About this task: From the entries below, work out how many lines contain the string "images"; answer with the number alone.

Extracted records:
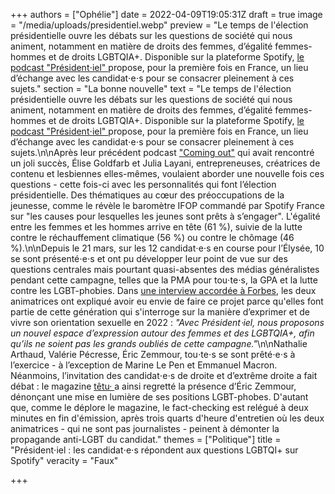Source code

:+++
authors = ["Ophélie"]
date = 2022-04-09T19:05:31Z
draft = true
image = "/media/uploads/presidentiel.webp"
preview = "Le temps de l'élection présidentielle ouvre les débats sur les questions de société qui nous animent, notamment en matière de droits des femmes, d’égalité femmes-hommes et de droits LGBTQIA+. Disponible sur la plateforme Spotify, [le podcast \"Président⋅iel\" ](https://open.spotify.com/show/2qIUwhAXn6EKw50pPp5T3M?go=1&sp_cid=1e345be4b448da577858cfd961069cd5)propose, pour la première fois en France, un lieu d’échange avec les candidat⋅e⋅s pour se consacrer pleinement à ces sujets."
section = "La bonne nouvelle"
text = "Le temps de l'élection présidentielle ouvre les débats sur les questions de société qui nous animent, notamment en matière de droits des femmes, d’égalité femmes-hommes et de droits LGBTQIA+. Disponible sur la plateforme Spotify, [le podcast \"Président⋅iel\" ](https://open.spotify.com/show/2qIUwhAXn6EKw50pPp5T3M?go=1&sp_cid=1e345be4b448da577858cfd961069cd5)propose, pour la première fois en France, un lieu d’échange avec les candidat⋅e⋅s pour se consacrer pleinement à ces sujets.\n\nAprès leur précédent podcast [\"Coming out\"](https://open.spotify.com/show/59UuXPmc80CN2YsRAFsqVP?si=e31867b82fce4ed3) qui avait rencontré un joli succès, Élise Goldfarb et Julia Layani, entrepreneuses, créatrices de contenu et lesbiennes elles-mêmes, voulaient aborder une nouvelle fois ces questions - cette fois-ci avec les personnalités qui font l’élection présidentielle. Des thématiques au cœur des préoccupations de la jeunesse, comme le révèle le baromètre IFOP commandé par Spotify France sur \"les causes pour lesquelles les jeunes sont prêts à s’engager\". L'égalité entre les femmes et les hommes arrive en tête (61 %), suivie de la lutte contre le réchauffement climatique (56 %) ou contre le chômage (46 %).\n\nDepuis le 21 mars, sur les 12 candidat⋅e⋅s en course pour l’Élysée, 10 se sont présenté⋅e⋅s et ont pu développer leur point de vue sur des questions centrales mais pourtant quasi-absentes des médias généralistes pendant cette campagne, telles que la PMA pour tou⋅te⋅s, la GPA et la lutte contre les LGBT-phobies. Dans [une interview accordée à Forbes](https://www.forbes.fr/politique/president-iel-le-podcast-qui-met-la-question-de-legalite-femmes-hommes-et-des-lgbtqia-au-coeur-du-debat/), les deux animatrices ont expliqué avoir eu envie de faire ce projet parce qu'elles font partie de cette génération qui s'interroge sur la manière d’exprimer et de vivre son orientation sexuelle en 2022 : _\"Avec Président⋅iel, nous proposons un nouvel espace d’expression autour des femmes et des LGBTQIA+, afin qu’ils ne soient pas les grands oubliés de cette campagne.\"_\n\nNathalie Arthaud, Valérie Pécresse, Éric Zemmour, tou⋅te⋅s se sont prêté⋅e⋅s à l’exercice - à l’exception de Marine Le Pen et Emmanuel Macron. Néanmoins, l’invitation des candidat⋅e⋅s de droite et d’extrême droite a fait débat : le magazine [têtu· ](https://tetu.com/2022/03/23/election-presidentielle-2022-podcast-president-iel-lgbt-spotify-invite-candidat-eric-zemmour-billet-critique/)a ainsi regretté la présence d’Éric Zemmour, dénonçant une mise en lumière de ses positions LGBT-phobes. D'autant que, comme le déplore le magazine, le fact-checking est relégué à deux minutes en fin d'émission, après trois quarts d'heure d'entretien où les deux animatrices - qui ne sont pas journalistes - peinent à démonter la propagande anti-LGBT du candidat."
themes = ["Politique"]
title = "Président⋅iel : les candidat⋅e⋅s répondent aux questions LGBTQI+ sur Spotify"
veracity = "Faux"

+++
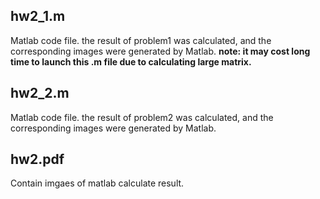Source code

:   
## hw2_1.m
Matlab code file. the result of problem1  was calculated, and the corresponding images were generated by Matlab.
**note: it may cost long time to launch this .m file due to calculating large matrix.**

## hw2_2.m
Matlab code file. the result of problem2  was calculated, and the corresponding images were generated by Matlab.

## hw2.pdf
Contain imgaes of matlab calculate result.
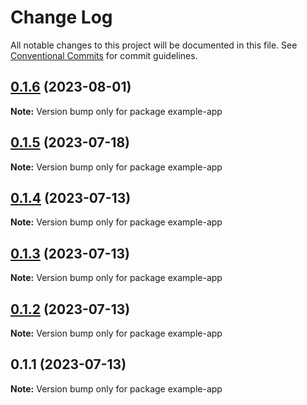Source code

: # Change Log

All notable changes to this project will be documented in this file.
See [Conventional Commits](https://conventionalcommits.org) for commit guidelines.

## [0.1.6](https://github.com/ionic-team/CapacitorWatch/compare/0.1.5...0.1.6) (2023-08-01)

**Note:** Version bump only for package example-app





## [0.1.5](https://github.com/ionic-team/CapacitorWatch/compare/0.1.4...0.1.5) (2023-07-18)

**Note:** Version bump only for package example-app





## [0.1.4](https://github.com/ionic-team/CapacitorWatch/compare/0.1.3...0.1.4) (2023-07-13)

**Note:** Version bump only for package example-app





## [0.1.3](https://github.com/ionic-team/CapacitorWatch/compare/0.1.2...0.1.3) (2023-07-13)

**Note:** Version bump only for package example-app





## [0.1.2](https://github.com/ionic-team/CapacitorWatch/compare/0.1.1...0.1.2) (2023-07-13)

**Note:** Version bump only for package example-app





## 0.1.1 (2023-07-13)

**Note:** Version bump only for package example-app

Answer to this problem: 2